Valve's Economist Yanis Varoufakis Appointed Greece's Finance Minister
eldavojohn writes A turnover in the Greek government resulted from recent snap elections placing SYRIZA (Coalition of the Radical Left) in power — just shy of an outright majority by two seats. Atheist, and youngest Prime Minister in Greek history since 1865, Alexis Tsipras has been appointed the new prime minister and begun taking immediate drastic steps against the recent austerity laws put in place by prior administrations. One such step has been to appoint Valve's economist Yanis Varoufakis to position of Finance Minister of Greece. For the past three years Varoufakis has been working at Steam to analyze and improve the Steam Market but now has the opportunity to improve one of the most troubled economies in the world.
I don't know how to feel about this one...
EU trading cards to the rescue!
Finance Minister of Greece ranks pretty high on my list of "you could pay me enough, but it would be A LOT" jobs.
If he's working on "Valve's time", then he'll produce the first draft about possible solutions around 10 years after Greece has ceased to exist as a country.
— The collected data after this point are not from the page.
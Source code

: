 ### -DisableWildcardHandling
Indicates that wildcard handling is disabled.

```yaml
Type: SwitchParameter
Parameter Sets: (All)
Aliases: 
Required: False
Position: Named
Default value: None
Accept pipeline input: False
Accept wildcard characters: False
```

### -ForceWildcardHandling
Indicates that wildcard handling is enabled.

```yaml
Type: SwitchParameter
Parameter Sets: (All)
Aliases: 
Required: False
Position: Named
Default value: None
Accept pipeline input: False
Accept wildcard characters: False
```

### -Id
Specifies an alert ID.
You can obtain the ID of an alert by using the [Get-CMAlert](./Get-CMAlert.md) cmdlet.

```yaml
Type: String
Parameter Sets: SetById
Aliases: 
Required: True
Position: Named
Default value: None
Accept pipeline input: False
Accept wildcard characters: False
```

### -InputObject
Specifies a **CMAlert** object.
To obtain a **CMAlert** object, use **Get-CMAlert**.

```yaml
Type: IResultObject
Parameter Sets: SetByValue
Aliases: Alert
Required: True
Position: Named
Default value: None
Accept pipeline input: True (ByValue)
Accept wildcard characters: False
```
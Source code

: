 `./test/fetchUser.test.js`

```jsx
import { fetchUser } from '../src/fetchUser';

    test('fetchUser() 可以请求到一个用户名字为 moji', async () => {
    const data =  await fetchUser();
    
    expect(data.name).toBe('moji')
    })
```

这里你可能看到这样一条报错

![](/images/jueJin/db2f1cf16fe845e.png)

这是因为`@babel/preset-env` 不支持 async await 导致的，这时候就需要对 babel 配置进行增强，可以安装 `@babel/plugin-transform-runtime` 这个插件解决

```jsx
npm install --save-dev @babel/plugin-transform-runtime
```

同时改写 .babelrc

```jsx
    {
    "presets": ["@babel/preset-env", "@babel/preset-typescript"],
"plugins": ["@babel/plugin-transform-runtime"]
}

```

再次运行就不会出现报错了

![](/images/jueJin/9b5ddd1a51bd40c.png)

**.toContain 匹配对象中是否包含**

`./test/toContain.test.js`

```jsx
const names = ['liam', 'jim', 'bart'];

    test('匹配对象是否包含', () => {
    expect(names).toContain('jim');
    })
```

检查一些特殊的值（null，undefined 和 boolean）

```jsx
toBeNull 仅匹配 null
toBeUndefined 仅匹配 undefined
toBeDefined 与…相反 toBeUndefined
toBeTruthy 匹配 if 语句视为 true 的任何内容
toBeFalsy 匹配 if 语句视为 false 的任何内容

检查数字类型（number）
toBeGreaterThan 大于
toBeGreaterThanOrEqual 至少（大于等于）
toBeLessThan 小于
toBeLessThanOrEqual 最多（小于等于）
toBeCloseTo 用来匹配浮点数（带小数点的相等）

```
and transitions to a diversified, hat-based economy.
I don't really want to compare Yanis to a gambling murderer, but I am anyways. This sounds a bit too much like John Law getting appointed to fix the French Economy. That turned out great for everyone didn't it. Appointing someone to run your economy who's primary job in economics was to make a bunch of gambling addicts to improve steams revenue doesn't sound like the kind of person who should be fixing an economy. But who knows, maybe he'll do something good and be crowned a genius.
He basically wants Eurozone banks to have a single rescue fund, for the ECB to issue bonds, and the EIB to invest into the periphery economies to get out of the crisis.
There's just one problem. Even if they make sense none of those things can be done by Greece alone. I hope he has a Plan B.
You can see him explain his views on the current economic crisis in this video.
What can possibly go wrong?
In Soviet Washington the swamp drains you.
The fact that he is atheist has nothing to do with the story. Why mention it?
And hats, hats, as far as the eye can see!
There'd be precedent for that in the European Union. England had a law in effect from 1571 through 1597 to make failure to wear a British-made wool cap in public a crime.
Wrong, the austerity measures implemented a dependency on living outside the means of the country, without the ability to devalue their currency in a controlled fashion like Iceland did, this makes recovery not possible. You don't get a man out of debt by lending more money to him and forcing him to accept it while following specific terms on how to make use of it.
Change is certain; progress is not obligatory.
Don't be mislead by the debt problem. If Greece had economic growth, it would not have a debt problem.
Greece rankes "mostly unfree" on the Index of Economic Freedom:
By the way, regarding "austerity", Greece's public expenditures equal 58.5 percent of domestic output. That does not sound very austere to me.